Mit der gegenwärtigen Hochkonjunktur subjektiver Existenzprojekte, ist die Reflektion über die eigene Person zu einer der zentralen Kulturtechniken unserer Zeit geworden. Vorbedingung für die eigene Introspektion ist allerdings immer ein Wissen über nicht-mentale - in der Außenwelt liegende - Objekte. So ermöglicht erst der qualvolle Blick auf die Waage eine Reflektion über die eigene Figur und verweist damit zugleich auf die medientechnologische Dimension unseres Daseins: Unser Beobachtungs- und Schreibzeug schreiben mit an unserem Selbstbild.
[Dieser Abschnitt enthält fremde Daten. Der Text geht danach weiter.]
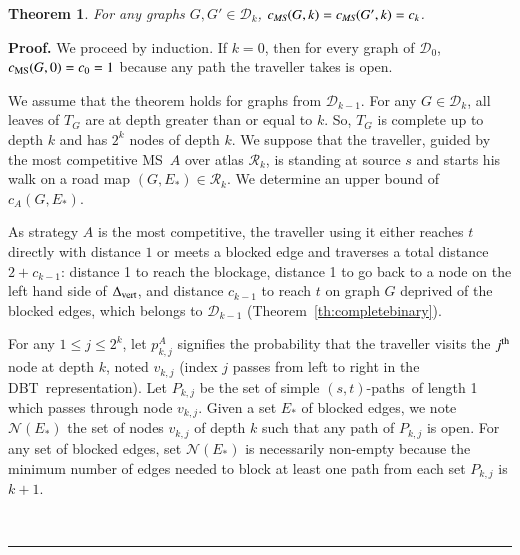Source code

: \documentclass[preprint]{elsarticle}
\newtheorem{theorem}{Theorem}
\newenvironment{proof}[1][Proof]{\textbf{#1.} }{\ \rule{0.5em}{0.5em}}
\newcommand{\ith}[1]{#1^{\mbox{\scriptsize{th}}}}
\newcommand{\stpaths}{$(s,t)$-paths}
\newcommand{\mcalr}{\mathcal{R}}
\newcommand{\mcald}{\mathcal{D}}
\newcommand{\mcaln}{\mathcal{N}}
\newcommand{\mts}{MS}
\newcommand{\deltavert}{\Delta_{\mbox{\scriptsize{vert}}}}
\newcommand{\cms}{c_{\mbox{\scriptsize{MS}}}}
\newcommand{\ebt}{DBT}
\begin{document}
\begin{theorem}
For any graphs $G, G' \in \mcald_k$, $c_{\emph{\scriptsize{MS}}}(G,k) = c_{\emph{\scriptsize{MS}}}(G',k) = c_k$.
\label{th:equalcompetitive}
\end{theorem}
\begin{proof}
We proceed by induction. If $k = 0$, then for every graph of $\mcald_0$, $\cms(G,0) = c_0 = 1$ because any path the traveller takes is open.

We assume that the theorem holds for graphs from $\mcald_{k-1}$. For any $G \in \mcald_k$, all leaves of $T_G$ are at depth greater than or equal to $k$. So, $T_G$ is complete up to depth $k$ and has $2^k$ nodes of depth $k$. We suppose that the traveller, guided by the most competitive \mts ~$A$ over atlas $\mcalr_k$, is standing at source $s$ and starts his walk on a road map $\left(G,E_*\right) \in \mcalr_k$. We determine an upper bound of $c_A(G, E_*)$.

As strategy $A$ is the most competitive, the traveller using it either reaches $t$ directly with distance $1$ or meets a blocked edge and traverses a total distance $2 + c_{k-1}$: distance 1 to reach the blockage, distance 1 to go back to a node on the left hand side of $\deltavert$, and distance $c_{k-1}$ to reach $t$ on graph $G$ deprived of the blocked edges, which belongs to $\mcald_{k-1}$ (Theorem~\ref{th:completebinary}).

For any $1 \le j \le 2^k$, let $p_{k,j}^A$ signifies the probability that the traveller visits the $\ith{j}$ node at depth $k$, noted $v_{k,j}$ (index $j$ passes from left to right in the \ebt ~representation). 
Let $P_{k,j}$ be the set of simple \stpaths ~of length 1 which passes through node $v_{k,j}$.
Given a set $E_*$ of blocked edges, we note $\mcaln(E_*)$ the set of nodes $v_{k,j}$ of depth $k$ such that any path of $P_{k,j}$ is open. For any set of blocked edges, set $\mcaln(E_*)$ is necessarily non-empty because the minimum number of edges needed to block at least one path from each set $P_{k,j}$ is $k+1$. 


\end{proof}
\end{document}
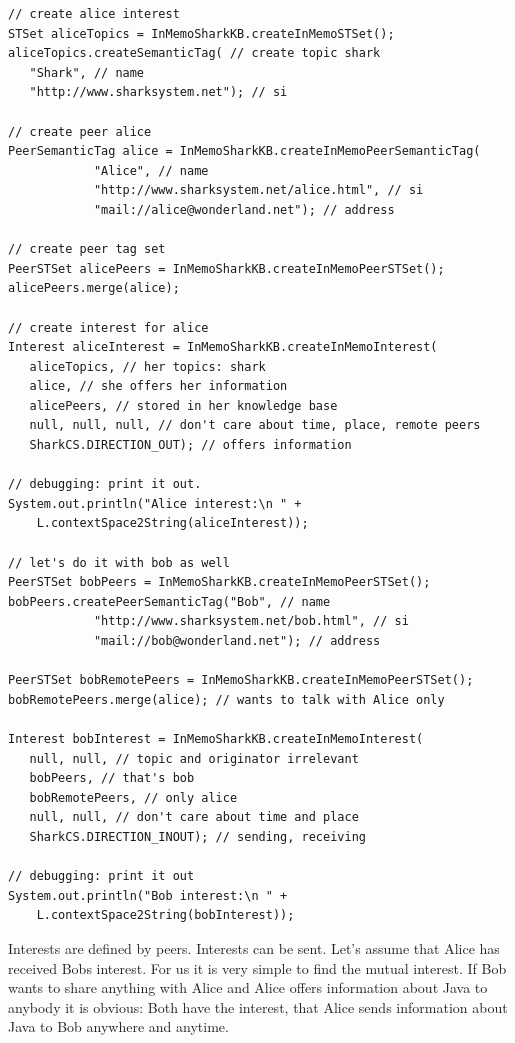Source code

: \begin{verbatim}
// create alice interest
STSet aliceTopics = InMemoSharkKB.createInMemoSTSet();
aliceTopics.createSemanticTag( // create topic shark
   "Shark", // name
   "http://www.sharksystem.net"); // si

// create peer alice
PeerSemanticTag alice = InMemoSharkKB.createInMemoPeerSemanticTag(
            "Alice", // name
            "http://www.sharksystem.net/alice.html", // si
            "mail://alice@wonderland.net"); // address

// create peer tag set
PeerSTSet alicePeers = InMemoSharkKB.createInMemoPeerSTSet();
alicePeers.merge(alice);

// create interest for alice
Interest aliceInterest = InMemoSharkKB.createInMemoInterest(
   aliceTopics, // her topics: shark
   alice, // she offers her information
   alicePeers, // stored in her knowledge base
   null, null, null, // don't care about time, place, remote peers
   SharkCS.DIRECTION_OUT); // offers information

// debugging: print it out.
System.out.println("Alice interest:\n " + 
    L.contextSpace2String(aliceInterest));

// let's do it with bob as well
PeerSTSet bobPeers = InMemoSharkKB.createInMemoPeerSTSet();
bobPeers.createPeerSemanticTag("Bob", // name
            "http://www.sharksystem.net/bob.html", // si
            "mail://bob@wonderland.net"); // address

PeerSTSet bobRemotePeers = InMemoSharkKB.createInMemoPeerSTSet();
bobRemotePeers.merge(alice); // wants to talk with Alice only

Interest bobInterest = InMemoSharkKB.createInMemoInterest(
   null, null, // topic and originator irrelevant
   bobPeers, // that's bob
   bobRemotePeers, // only alice 
   null, null, // don't care about time and place
   SharkCS.DIRECTION_INOUT); // sending, receiving

// debugging: print it out
System.out.println("Bob interest:\n " + 
    L.contextSpace2String(bobInterest));
\end{verbatim}

Interests are defined by peers. Interests can be sent. Let's assume that Alice has received Bobs interest. For us it is very simple to find the mutual interest. If Bob wants to share anything with Alice and Alice offers information about Java to anybody it is obvious: Both have the interest, that Alice sends information about Java to Bob anywhere and anytime.

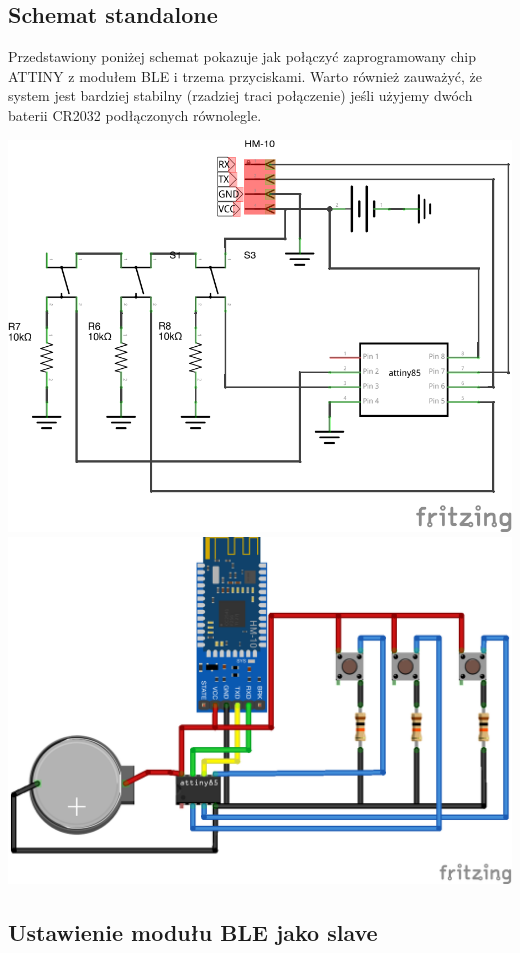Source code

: \documentclass[eng,printmode]{mgr}
\begin{document}
\pagebreak
\subsection{Schemat standalone}

Przedstawiony poniżej schemat pokazuje jak połączyć zaprogramowany chip ATTINY z modułem BLE i trzema przyciskami.
Warto również zauważyć, że system jest bardziej stabilny (rzadziej traci połączenie) jeśli użyjemy dwóch baterii CR2032 podłączonych równolegle.

\includegraphics[width=\textwidth]{nadajnik-schem}
\newpage
\includegraphics[width=\textwidth]{nadajnik-bb}
\subsection{Ustawienie modułu BLE jako slave}
\end{document}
Das Durchsickern von Wissenschaft und Technik in immer mehr Lebensbereiche hat heute längst die Selbstbeobachtung erfasst. Durch eine Verwissenschaftlichung der Methoden und die Miniaturisierung von Sensoren und Aufschreibesystemen werden immer mehr Aspekte des eigenen Lebens potentiell erfassbar. Ob durch die Messungen von Gehirnströmen, der Dokumentation des eigenen Laufverhaltens oder dem Sichtbarmachen des körpereigenen Mikrobioms, sogenannte Praktiken des Self-Tracking versprechen heute ein rationaleres, akkurateres und objektiveres Selbstwissen zu produzieren und stehen damit in direkter Konkurrenz zu traditionellen "nicht Evidenz basierten” Selbstbeobachtungsprogrammen. Das auf diese Weise produzierte Selbstwissen drängt immer mehr ins Numerische und es entsteht in der Moderne neben der Bevölkerung eine zweite quantifizierte Entität: das Quantified Self.
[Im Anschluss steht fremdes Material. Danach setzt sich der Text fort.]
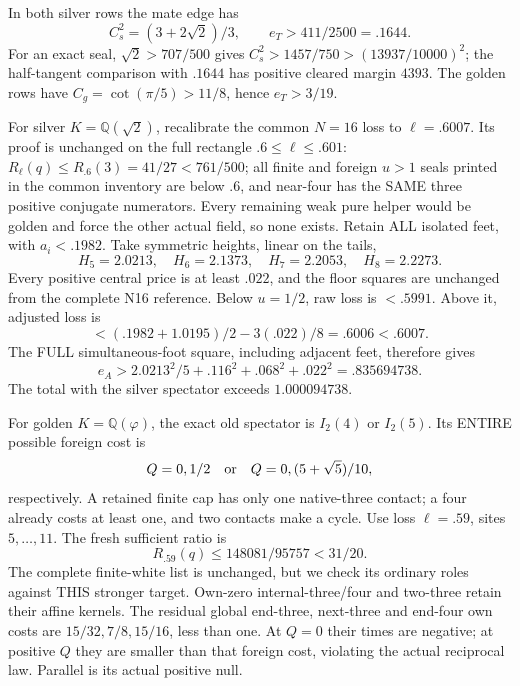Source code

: \documentclass[11pt]{article}
\begin{document}
In both silver rows the mate edge has
\[
 C_s^2=(3+2\sqrt2)/3,\qquad e_T>411/2500=.1644 .
\]
For an exact seal, \(\sqrt2>707/500\)
gives \(C_s^2>1457/750>(13937/10000)^2\);
the half-tangent comparison with \(.1644\)
has positive cleared margin \(4393\).
The golden rows have
\(C_g=\cot(\pi/5)>11/8\), hence
\(e_T>3/19\).

For silver \(K=\mathbb Q(\sqrt2)\),
recalibrate the common \(N=16\) loss to
\(\ell=.6007\).
Its proof is unchanged on the full rectangle
\(.6\le\ell\le.601\):
\(R_\ell(q)\le R_{.6}(3)=41/27<761/500\);
all finite and foreign \(u>1\) seals
printed in the common inventory are below
\(.6\), and near-four has the SAME three
positive conjugate numerators.
Every remaining weak pure helper would
be golden and force the other actual field,
so none exists.
Retain ALL isolated feet, with
\(a_i<.1982\).
Take symmetric heights, linear on the tails,
\[
             H_5=2.0213,\quad H_6=2.1373,\quad
             H_7=2.2053,\quad H_8=2.2273 .
\]
Every positive central price is at least
\(.022\), and the floor squares are unchanged
from the complete N16 reference.
Below \(u=1/2\), raw loss is \(<.5991\).
Above it, adjusted loss is
\[
             <(.1982+1.0195)/2-3(.022)/8
                          =.6006<.6007 .
\]
The FULL simultaneous-foot square, including
adjacent feet, therefore gives
\[
                 e_A>2.0213^2/5+.116^2+.068^2+.022^2
                       =.835694738 .
\]
The total with the silver spectator
exceeds \(1.000094738\).

For golden \(K=\mathbb Q(\varphi)\),
the exact old spectator is \(I_2(4)\)
or \(I_2(5)\).
Its ENTIRE possible foreign cost is
\[
 Q=0,1/2\quad\hbox{or}\quad Q=0,(5+\sqrt5)/10,
\]
respectively.
A retained finite cap has only one
native-three contact; a four already costs
at least one, and two contacts make a cycle.
Use loss \(\ell=.59\), sites \(5,\ldots,11\).
The fresh sufficient ratio is
\[
                  R_{.59}(q)\le148081/95757<31/20 .
\]
The complete finite-white list is unchanged,
but we check its ordinary roles against
THIS stronger target.
Own-zero internal-three/four and two-three
retain their affine kernels.
The residual global end-three, next-three
and end-four own costs are \(15/32,7/8,15/16\),
less than one.
At \(Q=0\) their times are negative;
at positive \(Q\) they are smaller than
that foreign cost, violating the actual
reciprocal law.
Parallel is its actual positive null.
\end{document}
Im Rahmen des Q-Tutoriums wollen wir diese spezifische Wissensform und vor allem deren strategische Einbettung in heutige Subjektivierungsprozesse untersuchen. Unsere Analyse widmet sich zunächst der Herausarbeitung des dem Wissensprogramm zugrundeliegenden Korpus an Grundannahmen und Konzepten. Gleichzeitig wollen wir uns dem Phänomen in “auto-ethnographischen” Selbstversuchen auf einer praktischen Ebene nähern. Gemeinsam wollen wir zu besseren Menschen werden. Denn genau das ist es was das Quantified Self verspricht. Es handelt sich nicht nur um eine reine Observationskultur, sondern mit ihr schwingt auch ein behaviouristisch-kybernetischer Steuerungsimperativ. Von der Sichtbarkeit der Daten geht eine gewisse autoritäre Handlungsaufforderung aus, die in Praktiken des habit designs oder des behaviour changes dazu genutzt werden, sich selbst entlang persönlicher Wunschstrukturen zu entwerfen. Letztlich geht es um die Untersuchung der Wünsche, Potentiale und Versprechen mit denen diese Wissensform verwoben ist, sowie deren Verschränkung in bestehende Machtbeziehungen.